Problem: Pull every line containing "align" from the data.

Data supplied:
Segment Open

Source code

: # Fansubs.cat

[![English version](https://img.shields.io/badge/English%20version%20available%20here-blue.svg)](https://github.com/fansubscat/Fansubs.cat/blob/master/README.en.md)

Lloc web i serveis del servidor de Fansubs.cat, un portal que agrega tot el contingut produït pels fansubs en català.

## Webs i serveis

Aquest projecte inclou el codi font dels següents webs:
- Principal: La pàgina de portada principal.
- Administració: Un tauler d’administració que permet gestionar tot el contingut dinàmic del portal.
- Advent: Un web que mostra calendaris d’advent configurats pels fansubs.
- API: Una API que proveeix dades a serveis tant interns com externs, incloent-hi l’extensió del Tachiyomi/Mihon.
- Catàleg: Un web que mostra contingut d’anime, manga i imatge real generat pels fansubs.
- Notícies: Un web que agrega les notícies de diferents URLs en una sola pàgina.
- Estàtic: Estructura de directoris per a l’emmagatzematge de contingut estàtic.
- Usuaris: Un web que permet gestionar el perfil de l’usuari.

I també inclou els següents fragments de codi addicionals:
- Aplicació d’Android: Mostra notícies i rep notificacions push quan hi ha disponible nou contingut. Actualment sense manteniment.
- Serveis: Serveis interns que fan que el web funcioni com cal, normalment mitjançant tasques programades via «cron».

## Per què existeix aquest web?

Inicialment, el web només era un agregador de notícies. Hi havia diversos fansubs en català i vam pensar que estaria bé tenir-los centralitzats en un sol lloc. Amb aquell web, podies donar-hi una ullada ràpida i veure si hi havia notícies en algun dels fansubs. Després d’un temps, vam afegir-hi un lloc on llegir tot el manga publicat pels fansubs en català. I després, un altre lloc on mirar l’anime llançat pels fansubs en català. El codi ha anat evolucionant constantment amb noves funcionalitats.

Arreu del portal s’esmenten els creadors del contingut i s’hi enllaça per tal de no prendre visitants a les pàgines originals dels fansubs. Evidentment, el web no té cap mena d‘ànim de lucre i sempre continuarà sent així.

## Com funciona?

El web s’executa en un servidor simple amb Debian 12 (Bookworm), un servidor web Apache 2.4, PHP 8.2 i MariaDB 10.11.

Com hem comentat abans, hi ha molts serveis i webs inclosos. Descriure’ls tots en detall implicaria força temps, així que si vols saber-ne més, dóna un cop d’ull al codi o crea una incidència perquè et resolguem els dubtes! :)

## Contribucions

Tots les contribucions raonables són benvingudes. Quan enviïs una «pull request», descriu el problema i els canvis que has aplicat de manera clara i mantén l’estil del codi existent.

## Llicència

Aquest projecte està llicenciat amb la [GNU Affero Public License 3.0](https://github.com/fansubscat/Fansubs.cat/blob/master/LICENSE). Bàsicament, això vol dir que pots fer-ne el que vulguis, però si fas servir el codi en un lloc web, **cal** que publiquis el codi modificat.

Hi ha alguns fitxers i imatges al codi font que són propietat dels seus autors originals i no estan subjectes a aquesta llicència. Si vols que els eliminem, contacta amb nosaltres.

Segment Closed
Segment Open

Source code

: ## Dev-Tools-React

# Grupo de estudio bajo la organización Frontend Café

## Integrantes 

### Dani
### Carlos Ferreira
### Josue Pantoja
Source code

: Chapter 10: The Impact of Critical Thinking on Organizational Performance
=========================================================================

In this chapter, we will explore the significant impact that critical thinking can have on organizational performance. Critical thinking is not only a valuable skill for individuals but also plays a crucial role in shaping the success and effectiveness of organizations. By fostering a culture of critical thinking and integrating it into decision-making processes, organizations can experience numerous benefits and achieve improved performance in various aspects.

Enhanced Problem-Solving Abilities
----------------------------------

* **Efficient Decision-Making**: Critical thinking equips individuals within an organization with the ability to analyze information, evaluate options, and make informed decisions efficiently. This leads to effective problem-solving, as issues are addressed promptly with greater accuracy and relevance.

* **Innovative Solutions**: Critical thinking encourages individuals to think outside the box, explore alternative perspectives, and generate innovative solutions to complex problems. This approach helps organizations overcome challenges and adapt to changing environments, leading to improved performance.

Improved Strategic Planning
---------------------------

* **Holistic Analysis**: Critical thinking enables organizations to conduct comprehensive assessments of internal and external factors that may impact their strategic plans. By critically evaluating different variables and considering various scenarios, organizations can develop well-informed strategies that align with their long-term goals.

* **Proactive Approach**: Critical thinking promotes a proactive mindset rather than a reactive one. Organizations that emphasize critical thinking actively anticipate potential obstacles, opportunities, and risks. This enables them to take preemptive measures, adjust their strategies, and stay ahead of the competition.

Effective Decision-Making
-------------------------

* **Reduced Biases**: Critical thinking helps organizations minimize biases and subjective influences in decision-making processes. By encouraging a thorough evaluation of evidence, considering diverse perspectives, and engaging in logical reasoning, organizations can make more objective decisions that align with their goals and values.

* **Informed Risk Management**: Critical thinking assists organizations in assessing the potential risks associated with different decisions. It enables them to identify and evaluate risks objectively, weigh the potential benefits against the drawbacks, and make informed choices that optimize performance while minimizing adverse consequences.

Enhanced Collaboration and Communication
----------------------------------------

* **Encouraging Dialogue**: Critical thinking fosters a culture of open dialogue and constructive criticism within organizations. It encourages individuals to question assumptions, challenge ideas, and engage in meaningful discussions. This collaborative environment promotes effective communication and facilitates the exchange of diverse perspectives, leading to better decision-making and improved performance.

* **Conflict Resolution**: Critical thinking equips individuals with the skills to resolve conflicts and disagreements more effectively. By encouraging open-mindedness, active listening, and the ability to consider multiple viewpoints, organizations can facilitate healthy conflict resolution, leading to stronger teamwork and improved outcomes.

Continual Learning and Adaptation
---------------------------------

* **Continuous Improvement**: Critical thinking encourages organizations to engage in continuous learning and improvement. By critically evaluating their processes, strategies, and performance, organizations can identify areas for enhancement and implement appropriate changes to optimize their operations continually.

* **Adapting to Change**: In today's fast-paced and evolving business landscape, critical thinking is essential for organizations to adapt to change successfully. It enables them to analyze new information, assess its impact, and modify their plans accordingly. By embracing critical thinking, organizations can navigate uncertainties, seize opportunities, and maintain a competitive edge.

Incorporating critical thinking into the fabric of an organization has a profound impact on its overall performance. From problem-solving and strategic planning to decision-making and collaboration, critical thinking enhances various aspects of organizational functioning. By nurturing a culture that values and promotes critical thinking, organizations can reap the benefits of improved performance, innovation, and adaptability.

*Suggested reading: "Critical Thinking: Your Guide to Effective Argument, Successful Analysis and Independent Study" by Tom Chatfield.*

Segment Closed

Task solution:
* **Holistic Analysis**: Critical thinking enables organizations to conduct comprehensive assessments of internal and external factors that may impact their strategic plans. By critically evaluating different variables and considering various scenarios, organizations can develop well-informed strategies that align with their long-term goals.
* **Reduced Biases**: Critical thinking helps organizations minimize biases and subjective influences in decision-making processes. By encouraging a thorough evaluation of evidence, considering diverse perspectives, and engaging in logical reasoning, organizations can make more objective decisions that align with their goals and values.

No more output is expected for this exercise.